На богословие этих ранних славянофилов официальная церковная наука смотрела сначала с большим подозрением. Однако к концу XIX в. некоторые из их основных экклезиологических и гносеологических установок получили широкое признание не только в России, но и вообще в православном богословии. Это признание, не исключавшее критики некоторых наиболее романтических аспектов мышления славянофилов, основывалось на их очевидной верности понятию «общения», унаследованному от раннехристианской и греческой святоотеческой традиции, а также на том, что именно общение, а не какое–либо рационалистическое или юридическое понятие соответствует православному пониманию «жизни во Христе» и спасения.
В России полемика с законничеством и рационализмом доминирует в мышлении столь крупных и авторитетных богословов, как епископ (в дальнейшем митрополит) Антоний (Храповицкий)[211] и митрополит (позже патриарх) Сергий (Страгородский)[212]. В своей реакции против схоластики митрополит Антоний, большой почитатель Достоевского, доходит до некоторых крайностей морализма и психологизма, близких по духу к пиетистическим течениям либерального протестантизма: он считает, что Искупление на самом деле произошло уже в Гефсимании, когда Иисус Христос в молитве перед Страстями явил Свою высшую «сострадательную любовь» к грешному человечеству. Это морализирующее течение нашло свое наиболее последовательное и уже вполне либеральное выражение в работах М. М. Тареева (1866–1934), хорошо известного и влиятельного профессора этики Московской Духовной академии[213].
Наряду с «моралистами» антирационалистическое движение было представлено другой школой, вначале ставившей своей задачей преодоление философского секуляризма и атеизма. Созданная В. С. Соловьевым, школа эта, сильно зависимая от немецкого идеализма, известна как софиология. Она понимала спасение не в исторических, а в космических терминах, отождествляя онтологически-божественную природу твари с понятием Софии, или Божественной Премудрости, открывающей и сущность Бога, и основу тварных существ. Эта система, в основе своей родственная идеям Пауля Тиллиха или Тейяра де Шардена, не могла избежать опасности пантеизма, хотя главные ученики Соловьева — С. Булгаков[214] и особенно П. Флоренский[215] — пытались вместить софиологию в контекст святоотеческой традиции.
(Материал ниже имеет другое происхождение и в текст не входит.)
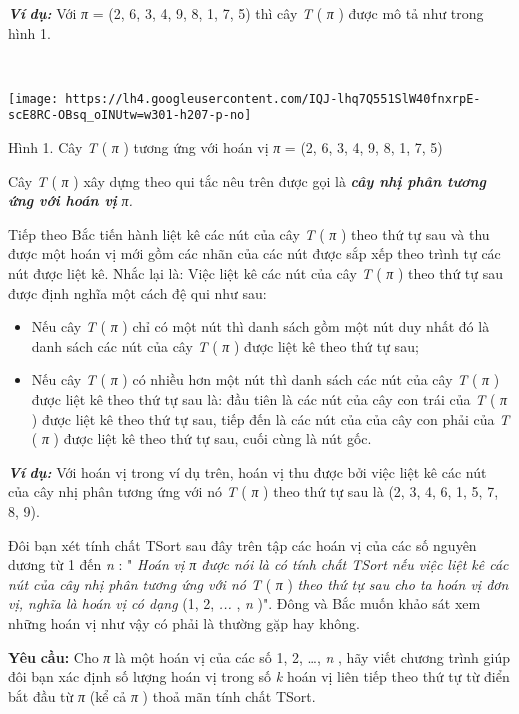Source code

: \textbf{\emph{Ví }}\textbf{\emph{ dụ: }} Với \emph{ π } = (2, 6, 3, 4, 9, 8, 1, 7, 5) thì cây \emph{ T } ( \emph{ π } ) được mô tả như trong hình 1.

 


\texttt{[image: https://lh4.googleusercontent.com/IQJ-lhq7Q551SlW40fnxrpE-scE8RC-OBsq\_oINUtw=w301-h207-p-no]}

Hình 1. Cây \emph{ T } ( \emph{ π } ) tương ứng với hoán vị \emph{ π } = (2, 6, 3, 4, 9, 8, 1, 7, 5)

Cây \emph{ T } ( \emph{ π } ) xây dựng theo qui tắc nêu trên được gọi là \textbf{\emph{ cây nhị phân tương ứng với hoán vị }}\emph{ π. }

Tiếp theo Bắc tiến hành liệt kê các nút của cây \emph{ T } ( \emph{ π } ) theo thứ tự sau và thu được một hoán vị mới gồm các nhãn của các nút được sắp xếp theo trình tự các nút được liệt kê. Nhắc lại là: Việc liệt kê các nút của cây \emph{ T } ( \emph{ π } ) theo thứ tự sau được định nghĩa một cách đệ qui như sau:
\begin{itemize}
	\item Nếu cây \emph{ T } ( \emph{ π } ) chỉ có một nút thì danh sách gồm một nút duy nhất đó là danh sách các nút của cây \emph{ T } ( \emph{ π } ) được liệt kê theo thứ tự sau;
	\item Nếu cây \emph{ T } ( \emph{ π } ) có nhiều hơn một nút thì danh sách các nút của cây \emph{ T } ( \emph{ π } ) được liệt kê theo thứ tự sau là: đầu tiên là các nút của cây con trái của \emph{ T } ( \emph{ π } ) được liệt kê theo thứ tự sau, tiếp đến là các nút của của cây con phải của \emph{ T } ( \emph{ π } ) được liệt kê theo thứ tự sau, cuối cùng là nút gốc.
\end{itemize}

\textbf{\emph{Ví }}\textbf{\emph{}}\textbf{\emph{ dụ: }} Với hoán vị trong ví dụ trên, hoán vị thu được bởi việc liệt kê các nút của cây nhị phân tương ứng với nó \emph{ T } ( \emph{ π } ) theo thứ tự sau là (2, 3, 4, 6, 1, 5, 7, 8, 9).

Đôi bạn xét tính chất TSort sau đây trên tập các hoán vị của các số nguyên dương từ 1 đến \emph{ n } : " \emph{ Hoán }\emph{ vị π được nói là có tính chất TSort nếu việc liệt kê các nút của cây nhị phân tương ứng với nó T } ( \emph{ π } ) \emph{ theo thứ tự sau cho ta hoán vị đơn vị, nghĩa là hoán vị có dạng } (1, 2, \emph{ ... } , \emph{ n } )". Đông và Bắc muốn khảo sát xem những hoán vị như vậy có phải là thường gặp hay không.

\textbf{Yêu }\textbf{}\textbf{ cầu: }\textbf{} Cho \emph{ π } là một hoán vị của các số 1, 2, …, \emph{ n } , hãy viết chương trình giúp đôi bạn xác định số lượng hoán vị trong số \emph{ k } hoán vị liên tiếp theo thứ tự từ điển bắt đầu từ \emph{ π } (kể cả \emph{ π } ) thoả mãn tính chất TSort.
Во всех этих веяниях и течениях видна попытка выразить христианскую весть о спасении в контексте современных нужд и проблем. Однако сегодняшнее общее понимание, по–видимому, вытекает из более строгого подхода к святоотеческой мысли и традиции, возникшего в результате возобновления патристических исследований. Это неопатристическое богословие в наше время доминирует как в большинстве православных стран, так и на Западе. Его известные представители — такие авторы, как Георгий Флоровский[216], Иустин (Попович) в Сербии[217], в особенности же — Думитру Станилоэ в Румынии[218] и Владимир Лосский во Франции[219]. В Греции святоотеческое возрождение также засвидетельствовано во многих публикациях, а несколько более молодых богословов — X. Яннарас[220], П. Неллас[221] и др. — творчески связывают святоотеческую идею спасения с вопросами современности.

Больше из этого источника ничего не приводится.